Prof. Nancy Hopkins says she was floored when President Charles Vest acknowledged that MIT had discriminated against women faculty members in the School of Science — and then took steps to correct it.
“I was completely stunned,” she says. “He totally changed my life and the lives of all women in science for generations to come.” In 1996, Hopkins chaired a committee of tenured women faculty who wrote a report documenting ways they had faced discrimination, including smaller salaries and lab spaces; and fewer teaching assignments, awards, and service on top committees.
Some women were nervous about being called complainers. But not only did Vest allow the report to be published in 1999 on the MIT Web site, but he wrote an introduction to endorse it: “I have always believed that contemporary gender discrimination is part reality and part perception. True, but I now understand that reality is by far the greater part of the balance.”

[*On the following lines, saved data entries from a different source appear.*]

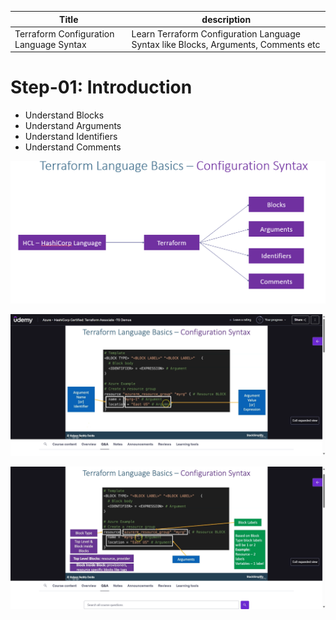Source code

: | Title | description |
|-------|-------------|
|Terraform Configuration Language Syntax|Learn Terraform Configuration Language Syntax like Blocks, Arguments, Comments etc|

# Step-01: Introduction

- Understand Blocks
- Understand Arguments
- Understand Identifiers
- Understand Comments

![tfimageflow](./image/imageflow.png)

![tfimagebasics1](./image/tfimagebasics1.png)

![tfimagebasics2](./image/tfimagebasics2.png)

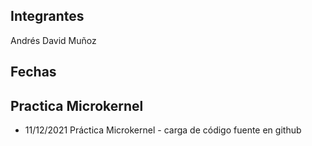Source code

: 
## Integrantes 
Andrés David Muñoz

Fechas
---
Practica Microkernel
---
- 11/12/2021 Práctica Microkernel - carga de código fuente en github
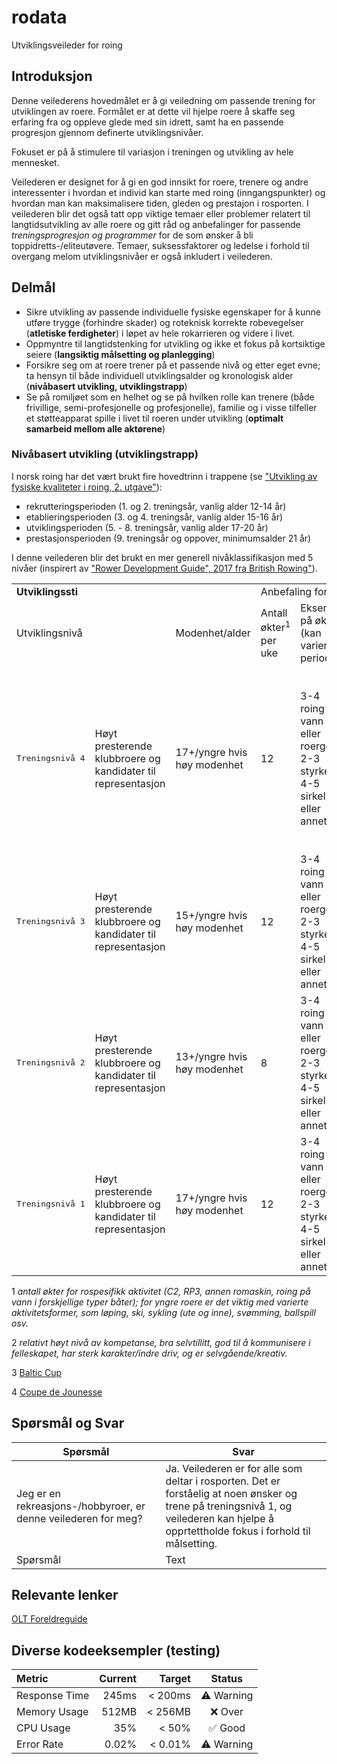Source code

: # rodata
Utviklingsveileder for roing

## Introduksjon
Denne veilederens hovedmålet er å gi veiledning om passende trening for utviklingen av roere. Formålet er at dette vil hjelpe roere å skaffe seg erfaring fra og oppleve glede med sin idrett, samt ha en passende progresjon gjennom definerte utviklingsnivåer. 

Fokuset er på å stimulere til variasjon i treningen og utvikling av hele mennesket. 

Veilederen er designet for å gi en god innsikt for roere, trenere og andre interessenter i hvordan et individ kan starte med roing (inngangspunkter) og hvordan man kan maksimalisere tiden, gleden og prestajon i rosporten. I veilederen blir det også tatt opp viktige temaer eller problemer relatert til langtidsutvikling av alle roere og gitt råd og anbefalinger for passende *treningsprogresjon og programmer* for de som ønsker å bli toppidretts-/eliteutøvere. Temaer, suksessfaktorer og ledelse i forhold til overgang melom utviklingsnivåer er også inkludert i veilederen.

## Delmål
- Sikre utvikling av passende individuelle fysiske egenskaper for å kunne utføre trygge (forhindre skader) og roteknisk korrekte robevegelser (**atletiske ferdigheter**) i løpet av hele rokarrieren og videre i livet.
- Oppmyntre til langtidstenking for utvikling og ikke et fokus på kortsiktige seiere (**langsiktig målsetting og planlegging**)
- Forsikre seg om at roere trener på et passende nivå og etter eget evne; ta hensyn til både individuell utviklingsalder og kronologisk alder (**nivåbasert utvikling, utviklingstrapp**)
- Se på romiljøet som en helhet og se på hvilken rolle kan trenere (både frivillige, semi-profesjonelle og profesjonelle), familie og i visse tilfeller et støtteapparat spille i livet til roeren under utvikling (**optimalt samarbeid mellom alle aktørene**)

### Nivåbasert utvikling (utviklingstrapp)
I norsk roing har det vært brukt fire hovedtrinn i trappene (se ["Utvikling av fysiske kvaliteter i roing, 2. utgave"](https://www.example.com](https://idrettsforbundet.sharepoint.com/:w:/s/NRdokumenter/EbsKMgEomLZNiM1BanyoVQwB-lhipFPBb6_j6u6cT6HDnQ?rtime=ZMD-EgQP3kg))):
- rekrutteringsperioden (1. og 2. treningsår, vanlig alder 12-14 år)
- etablieringsperioden (3. og 4. treningsår, vanlig alder 15-16 år)
- utviklingsperioden (5. - 8. treningsår, vanlig alder 17-20 år)
- prestasjonsperioden (9. treningsår og oppover, minimumsalder 21 år)

I denne veilederen blir det brukt en mer generell nivåklassifikasjon med 5 nivåer (inspirert av ["Rower Development Guide", 2017 fra British Rowing"](https://www.britishrowing.org/knowledge/rower-development/rower-development-guide/)). 
<table>
  <tr>
    <td colspan="3" class="center"><b>Utviklingssti</b></td>
    <td colspan="5">Anbefaling for rospesifikk aktivitet</td>
  </tr>
  <tr>
    <td colspan="2">Utviklingsnivå</td>
    <td>Modenhet/alder</td>
    <td>Antall økter<sup>1</sup> per uke</td>
    <td>Eksempel på økter (kan variere i perioder)</td>
    <td>Lengde av økter</td>
    <td>Treningstimer per uke</td>
    <td>Kommentar</td>
  </tr>
  <tr>
    <td><pre>Treningsnivå 4</pre></td>
    <td>Høyt presterende klubbroere og kandidater til representasjon</td>
    <td>17+/yngre hvis høy modenhet</td>
    <td>12</td>
    <td>3-4 roing på vann eller roergo<br> 2-3 styrke<br> 4-5 sirkel eller annet</td>
    <td>På vann <90 min.<br> På land <120 min. (men avhenger av intensitetssone)</td>
    <td>10-15</td>
    <td>Fokus på selvstendighet, kosthold og adferd<sup>2</sup>.<br> Regattaer: alle nasjonale regattaer, Nordisk, Baltic Cup<sup>3</sup>, Coupe de Jounesse<sup>4</sup><br> Aktiviter: treningssamlinger med klubb og/eller forbund.</td>
  </tr>
  <tr>
    <td><pre>Treningsnivå 3</pre></td>
    <td>Høyt presterende klubbroere og kandidater til representasjon</td>
    <td>15+/yngre hvis høy modenhet</td>
    <td>12</td>
    <td>3-4 roing på vann eller roergo<br> 2-3 styrke<br> 4-5 sirkel eller annet</td>
    <td>På vann <90 min.<br> På land <120 min. (men avhenger av intensitetssone)</td>
    <td>10-15</td>
    <td>Fokus også på selvstendighet, kosthold og adferd<sup>2</sup>.</td>
  </tr>
  <tr>
    <td><pre>Treningsnivå 2</pre></td>
    <td>Høyt presterende klubbroere og kandidater til representasjon</td>
    <td>13+/yngre hvis høy modenhet</td>
    <td>8</td>
    <td>3-4 roing på vann eller roergo<br> 2-3 styrke<br> 4-5 sirkel eller annet</td>
    <td>På vann <90 min.<br> På land <120 min. (men avhenger av intensitetssone)</td>
    <td>10-15</td>
    <td>Fokus også på selvstendighet, kosthold og adferd<sup>2</sup>.</td>
  </tr>
  <tr>
    <td><pre>Treningsnivå 1</pre></td>
    <td>Høyt presterende klubbroere og kandidater til representasjon</td>
    <td>17+/yngre hvis høy modenhet</td>
    <td>12</td>
    <td>3-4 roing på vann eller roergo<br> 2-3 styrke<br> 4-5 sirkel eller annet</td>
    <td>På vann <90 min.<br> På land <120 min. (men avhenger av intensitetssone)</td>
    <td>10-15</td>
    <td>Fokus også på selvstendighet, kosthold og adferd<sup>2</sup>.</td>
  </tr>
</table>

1 *antall økter for rospesifikk aktivitet (C2, RP3, annen romaskin, roing på vann i forskjellige typer båter); for yngre roere er det viktig med varierte aktivitetsformer, som løping, ski, sykling (ute og inne), svømming, ballspill osv.*

2 *relativt høyt nivå av kompetanse, bra selvtillitt, god til å kommunisere i felleskapet, har sterk karakter/indre driv, og er selvgående/kreativ.*

3 [Baltic Cup](https://sarpsborg-roklubb.no/open-baltic-cup-regulations/)

4 [Coupe de Jounesse](https://www.couperowing.org/)

## Spørsmål og Svar
| Spørsmål | Svar |
| ----------- | ----------- |
| Jeg er en rekreasjons-/hobbyroer, er denne veilederen for meg? | Ja. Veilederen er for alle som deltar i rosporten. Det er forståelig at noen ønsker og trene på treningsnivå 1, og veilederen kan hjelpe å opprtettholde fokus i forhold til målsetting. |
| Spørsmål | Text | 


## Relevante lenker
[OLT Foreldreguide](https://idrettsforbundet.sharepoint.com/sites/NRdokumenter/Delte%20dokumenter/Forms/AllItems.aspx?id=%2Fsites%2FNRdokumenter%2FDelte%20dokumenter%2FNR%2EWeb%2FToppidrett%2FFaglitteratur%2FOLT%20Foreldreguide%2Epdf&parent=%2Fsites%2FNRdokumenter%2FDelte%20dokumenter%2FNR%2EWeb%2FToppidrett%2FFaglitteratur&p=true&ga=1)


## Diverse kodeeksempler (testing)

| Metric        |   Current |   Target |   Status   |
|:--------------|----------:|---------:|:----------:|
| Response Time |     245ms |  < 200ms | ⚠️ Warning |
| Memory Usage  |     512MB |  < 256MB |   ❌ Over   |
| CPU Usage     |       35% |    < 50% |   ✅ Good   |
| Error Rate    |     0.02% |  < 0.01% | ⚠️ Warning |
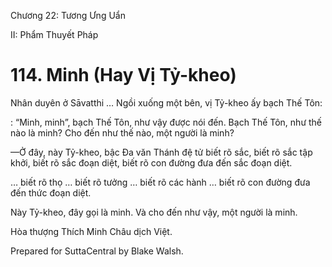  

Chương 22: Tương Ưng Uẩn

II: Phẩm Thuyết Pháp

# 114\. Minh (Hay Vị Tỷ-kheo)

Nhân duyên ở Sāvatthi … Ngồi xuống một bên, vị Tỷ-kheo ấy bạch Thế Tôn:

: “Minh, minh”, bạch Thế Tôn, như vậy được nói đến. Bạch Thế Tôn, như thế nào là minh? Cho đến như thế nào, một người là minh?

—Ở đây, này Tỷ-kheo, bậc Ða văn Thánh đệ tử biết rõ sắc, biết rõ sắc tập khởi, biết rõ sắc đoạn diệt, biết rõ con đường đưa đến sắc đoạn diệt.

… biết rõ thọ … biết rõ tưởng … biết rõ các hành … biết rõ con đường đưa đến thức đoạn diệt.

Này Tỷ-kheo, đây gọi là minh. Và cho đến như vậy, một người là minh.

Hòa thượng Thích Minh Châu dịch Việt.

Prepared for SuttaCentral by Blake Walsh.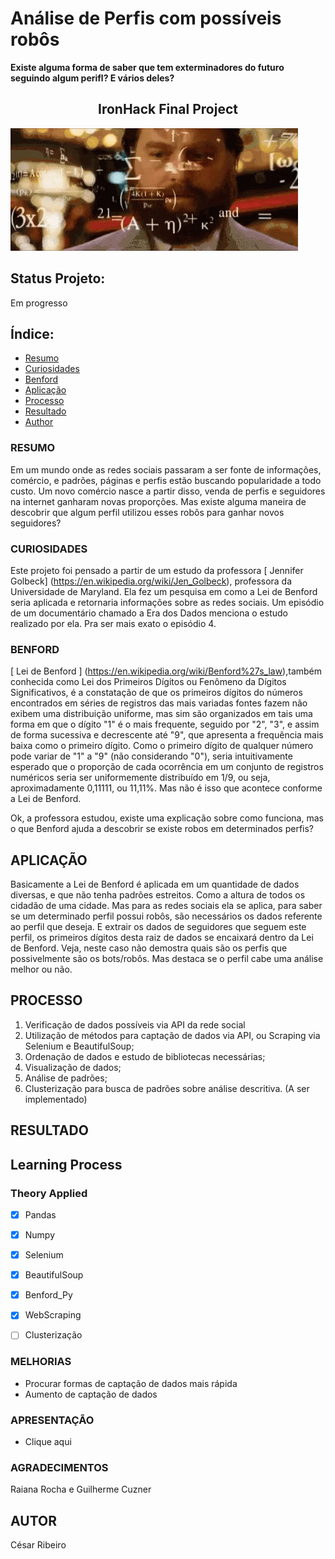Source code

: # Análise de Perfis com possíveis robôs
**Existe alguma forma de saber que tem exterminadores do futuro seguindo algum perifl? E vários deles?**
<h2 align="center">IronHack Final Project</h2>

![](math.gif)

## Status Projeto:
Em progresso

## Índice:
- [Resumo](#Resumo)
- [Curiosidades](#Curiosidades)
- [Benford](#Benford)
- [Aplicação](#Aplicação)
- [Processo](#Processo)
- [Resultado](#Resultado)
- [Author](#Author)


### RESUMO

Em um mundo onde as redes sociais passaram a ser fonte de informações, comércio, e padrões, páginas e perfis estão buscando popularidade a todo custo.
Um novo comércio nasce a partir disso, venda de perfis e seguidores na internet ganharam novas proporções.
Mas existe alguma maneira de descobrir que algum perfil utilizou esses robôs para ganhar novos seguidores?

### CURIOSIDADES 

Este projeto foi pensado a partir de um estudo da professora [ Jennifer Golbeck] (https://en.wikipedia.org/wiki/Jen_Golbeck), professora da Universidade de Maryland.
Ela fez um pesquisa em como a Lei de Benford seria aplicada e retornaria informações sobre as redes sociais.
Um episódio de um documentário chamado a Era dos Dados menciona o estudo realizado por ela. Pra ser mais exato o episódio 4.

### BENFORD

[ Lei de Benford ] (https://en.wikipedia.org/wiki/Benford%27s_law),também conhecida como Lei dos Primeiros Dígitos ou Fenômeno da
Dígitos Significativos, é a constatação de que os primeiros dígitos do números encontrados em séries de registros das mais variadas fontes fazem
não exibem uma distribuição uniforme, mas sim são organizados em tais uma forma em que o dígito "1" é o mais frequente, seguido por "2",
"3", e assim de forma sucessiva e decrescente até "9", que apresenta a frequência mais baixa como o primeiro dígito.
Como o primeiro dígito de qualquer número pode variar de "1" a "9" (não considerando "0"), seria intuitivamente esperado que o
proporção de cada ocorrência em um conjunto de registros numéricos seria ser uniformemente distribuído em 1/9, ou seja, aproximadamente 0,11111,
ou 11,11%. Mas não é isso que acontece conforme a Lei de Benford.

Ok, a professora estudou, existe uma explicação sobre como funciona, mas o que Benford ajuda a descobrir se existe robos em determinados perfis?


## APLICAÇÃO

Basicamente a Lei de Benford é aplicada em um quantidade de dados diversas, e que não tenha padrões estreitos. Como a altura de todos os cidadão de uma cidade.
Mas para as redes sociais ela se aplica, para saber se um determinado perfil possui robôs, são necessários os dados referente ao perfil que deseja.
E extrair os dados de seguidores que seguem este perfil, os primeiros dígitos desta raiz de dados se encaixará dentro da Lei de Benford.
Veja, neste caso não demostra quais são os perfis que possivelmente são os bots/robôs. Mas destaca se o perfil cabe uma análise melhor ou não.

## PROCESSO
1. Verificação de dados possíveis via API da rede social
2. Utilização de métodos para captação de dados via API, ou Scraping via Selenium e BeautifulSoup;
3. Ordenação de dados e estudo de bibliotecas necessárias;
4. Visualização de dados;
5. Análise de padrões;
6. Clusterização para busca de padrões sobre análise descritiva. (A ser implementado)


## RESULTADO

## Learning Process
### Theory Applied
- [x] Pandas <br>
- [x] Numpy<br>
- [x] Selenium<br>
- [x] BeautifulSoup<br>
- [x] Benford_Py<br>
- [x] WebScraping <br>
- [ ] Clusterização<br>


### MELHORIAS
- Procurar formas de captação de dados mais rápida
- Aumento de captação de dados

### APRESENTAÇÃO
- <a hreh='https://drive.google.com/file/d/1q8-2ZN7VcGTz1j6knSK-woAD2H-UqMf2/view?usp=sharing'> Clique aqui </a>

### AGRADECIMENTOS

Raiana Rocha e Guilherme Cuzner

## AUTOR
César Ribeiro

“I can still remember that exact moment,” Hopkins says. “I was sitting alone in this room, sitting at this computer, and his comment came up on the screen, and I just cried. I did not think it could happen in my lifetime that the president of one of these great institutions had come to understand this problem. It was one of the amazing moments of my life.”
Vest’s stand made headlines and spurred university presidents around the world to reexamine their own treatment of women and to take steps to improve it. Since the report, MIT has increased salary, space, and resources for women.
“It would have been so much easier for him to just say it wasn’t true,” Hopkins says. “But greatness is having the courage to do the right thing. And Chuck Vest did that. A great leader is rare but has the power to solve problems and really change the world.”